Data items
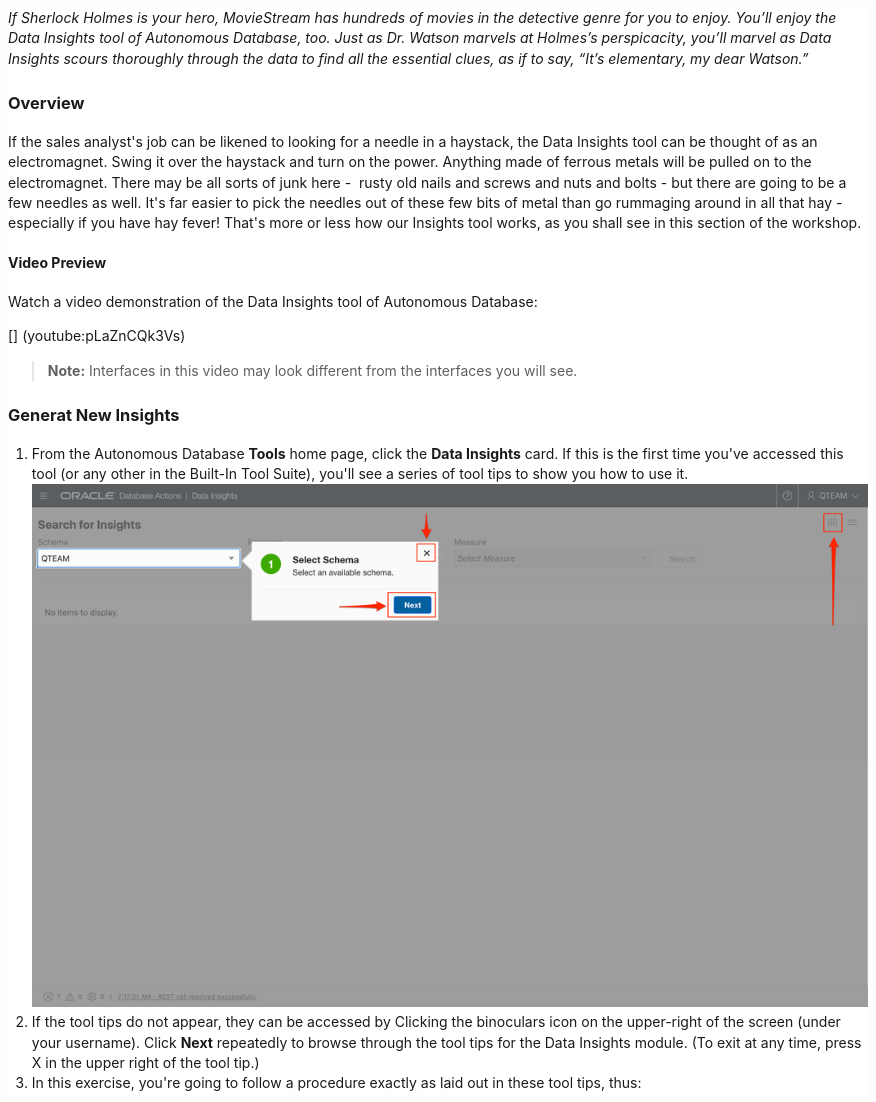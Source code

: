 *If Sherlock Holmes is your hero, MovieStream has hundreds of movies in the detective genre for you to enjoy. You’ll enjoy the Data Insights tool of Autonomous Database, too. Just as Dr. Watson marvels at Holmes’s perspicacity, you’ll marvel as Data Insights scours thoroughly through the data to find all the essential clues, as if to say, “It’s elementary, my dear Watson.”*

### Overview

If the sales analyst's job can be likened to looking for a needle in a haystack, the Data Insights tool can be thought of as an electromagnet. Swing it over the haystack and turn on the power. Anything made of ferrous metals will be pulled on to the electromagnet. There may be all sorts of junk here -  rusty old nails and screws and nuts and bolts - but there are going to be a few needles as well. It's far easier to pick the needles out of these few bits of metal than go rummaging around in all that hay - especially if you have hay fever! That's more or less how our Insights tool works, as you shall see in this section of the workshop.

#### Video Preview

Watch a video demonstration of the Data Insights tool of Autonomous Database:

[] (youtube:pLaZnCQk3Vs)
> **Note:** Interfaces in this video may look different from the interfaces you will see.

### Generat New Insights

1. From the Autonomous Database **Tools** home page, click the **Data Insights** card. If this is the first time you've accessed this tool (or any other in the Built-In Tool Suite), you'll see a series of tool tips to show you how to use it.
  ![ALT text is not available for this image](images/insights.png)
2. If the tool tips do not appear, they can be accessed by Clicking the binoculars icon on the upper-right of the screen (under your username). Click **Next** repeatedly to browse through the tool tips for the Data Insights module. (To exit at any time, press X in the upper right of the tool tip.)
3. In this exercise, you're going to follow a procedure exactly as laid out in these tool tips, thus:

→ **HOW TO COMPLETE THIS TASK**
Beginning at the line above that contains "Sherlock Holmes is", return each line exactly through the line that contains "### Overview", and no others.

→ **PROBLEM SOLUTION**
: *If Sherlock Holmes is your hero, MovieStream has hundreds of movies in the detective genre for you to enjoy. You’ll enjoy the Data Insights tool of Autonomous Database, too. Just as Dr. Watson marvels at Holmes’s perspicacity, you’ll marvel as Data Insights scours thoroughly through the data to find all the essential clues, as if to say, “It’s elementary, my dear Watson.”*

### Overview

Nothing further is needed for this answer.